▶ _Material supplied_
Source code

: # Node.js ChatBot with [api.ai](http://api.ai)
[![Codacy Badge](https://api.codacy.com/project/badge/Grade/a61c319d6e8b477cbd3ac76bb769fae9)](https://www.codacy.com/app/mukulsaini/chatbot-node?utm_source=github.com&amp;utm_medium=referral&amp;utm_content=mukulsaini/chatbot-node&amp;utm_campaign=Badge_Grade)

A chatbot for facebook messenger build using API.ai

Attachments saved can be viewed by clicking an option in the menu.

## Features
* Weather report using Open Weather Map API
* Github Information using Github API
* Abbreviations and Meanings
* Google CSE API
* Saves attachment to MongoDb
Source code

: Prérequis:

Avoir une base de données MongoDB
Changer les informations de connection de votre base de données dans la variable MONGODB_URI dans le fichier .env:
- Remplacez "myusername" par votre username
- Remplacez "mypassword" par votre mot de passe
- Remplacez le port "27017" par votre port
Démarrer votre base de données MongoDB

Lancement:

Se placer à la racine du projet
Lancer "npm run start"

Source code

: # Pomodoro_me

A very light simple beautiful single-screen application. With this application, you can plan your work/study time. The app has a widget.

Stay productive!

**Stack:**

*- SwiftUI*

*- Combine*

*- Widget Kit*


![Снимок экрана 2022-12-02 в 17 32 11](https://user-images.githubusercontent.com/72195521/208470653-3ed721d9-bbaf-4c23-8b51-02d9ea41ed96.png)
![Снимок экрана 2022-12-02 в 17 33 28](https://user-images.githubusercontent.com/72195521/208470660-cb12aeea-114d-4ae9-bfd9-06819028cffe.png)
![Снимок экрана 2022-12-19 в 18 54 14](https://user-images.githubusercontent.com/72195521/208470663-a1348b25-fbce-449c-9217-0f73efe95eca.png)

...

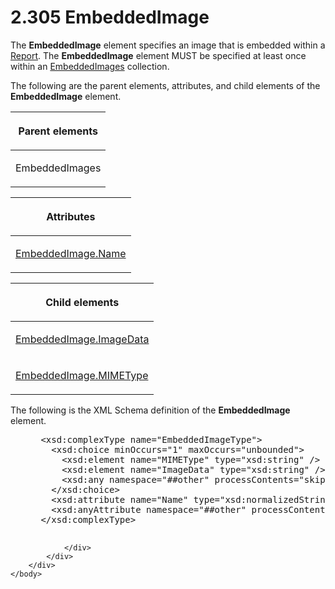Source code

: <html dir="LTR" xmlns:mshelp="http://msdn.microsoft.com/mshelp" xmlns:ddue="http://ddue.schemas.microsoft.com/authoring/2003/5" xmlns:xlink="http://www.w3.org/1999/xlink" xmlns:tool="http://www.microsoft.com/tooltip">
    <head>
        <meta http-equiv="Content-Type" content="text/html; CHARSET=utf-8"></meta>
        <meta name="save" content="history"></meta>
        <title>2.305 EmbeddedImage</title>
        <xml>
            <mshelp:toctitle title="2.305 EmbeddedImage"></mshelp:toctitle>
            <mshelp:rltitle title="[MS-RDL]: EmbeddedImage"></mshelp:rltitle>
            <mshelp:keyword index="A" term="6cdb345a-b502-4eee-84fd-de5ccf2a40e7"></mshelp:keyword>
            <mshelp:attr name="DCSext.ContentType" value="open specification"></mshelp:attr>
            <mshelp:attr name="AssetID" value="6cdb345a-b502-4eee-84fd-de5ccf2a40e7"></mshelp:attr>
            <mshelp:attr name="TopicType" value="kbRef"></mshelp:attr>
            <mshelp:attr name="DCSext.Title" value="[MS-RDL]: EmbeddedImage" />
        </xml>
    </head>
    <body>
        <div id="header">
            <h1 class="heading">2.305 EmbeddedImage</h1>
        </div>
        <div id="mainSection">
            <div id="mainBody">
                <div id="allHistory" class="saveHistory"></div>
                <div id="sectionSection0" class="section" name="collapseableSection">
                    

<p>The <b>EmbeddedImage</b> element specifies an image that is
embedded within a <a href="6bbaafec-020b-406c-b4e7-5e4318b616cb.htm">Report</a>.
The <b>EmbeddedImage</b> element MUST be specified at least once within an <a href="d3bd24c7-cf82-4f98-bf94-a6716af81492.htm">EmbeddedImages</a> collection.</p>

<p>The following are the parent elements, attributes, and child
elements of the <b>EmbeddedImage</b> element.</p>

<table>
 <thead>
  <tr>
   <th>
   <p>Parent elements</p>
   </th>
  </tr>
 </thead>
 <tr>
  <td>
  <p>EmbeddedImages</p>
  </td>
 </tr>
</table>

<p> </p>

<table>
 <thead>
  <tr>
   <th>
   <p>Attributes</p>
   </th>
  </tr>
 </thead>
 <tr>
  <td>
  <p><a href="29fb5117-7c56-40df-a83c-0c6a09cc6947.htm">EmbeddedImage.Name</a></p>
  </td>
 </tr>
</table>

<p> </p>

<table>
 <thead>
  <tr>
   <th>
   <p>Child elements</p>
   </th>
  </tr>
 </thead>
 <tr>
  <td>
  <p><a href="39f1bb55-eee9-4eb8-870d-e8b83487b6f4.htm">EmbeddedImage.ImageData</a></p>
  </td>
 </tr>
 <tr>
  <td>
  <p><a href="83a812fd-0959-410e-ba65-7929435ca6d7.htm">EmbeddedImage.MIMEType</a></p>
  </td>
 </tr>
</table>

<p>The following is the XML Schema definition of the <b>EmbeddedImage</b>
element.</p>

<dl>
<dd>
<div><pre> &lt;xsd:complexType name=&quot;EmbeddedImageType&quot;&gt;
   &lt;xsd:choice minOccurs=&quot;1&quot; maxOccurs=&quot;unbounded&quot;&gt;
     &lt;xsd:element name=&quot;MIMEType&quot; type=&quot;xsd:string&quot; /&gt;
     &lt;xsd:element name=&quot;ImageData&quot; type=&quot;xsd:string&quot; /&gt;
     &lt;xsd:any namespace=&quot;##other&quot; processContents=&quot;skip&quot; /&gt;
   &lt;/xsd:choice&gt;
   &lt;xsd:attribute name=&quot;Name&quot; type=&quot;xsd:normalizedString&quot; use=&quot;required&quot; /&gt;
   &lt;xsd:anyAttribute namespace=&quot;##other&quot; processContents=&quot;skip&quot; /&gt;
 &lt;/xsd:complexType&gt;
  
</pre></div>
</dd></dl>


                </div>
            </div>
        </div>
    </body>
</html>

▶ _Problem statement_
How many lines in the records above contain the word "githubusercontent"? Give only the number.

▶ _Answer for the task_
3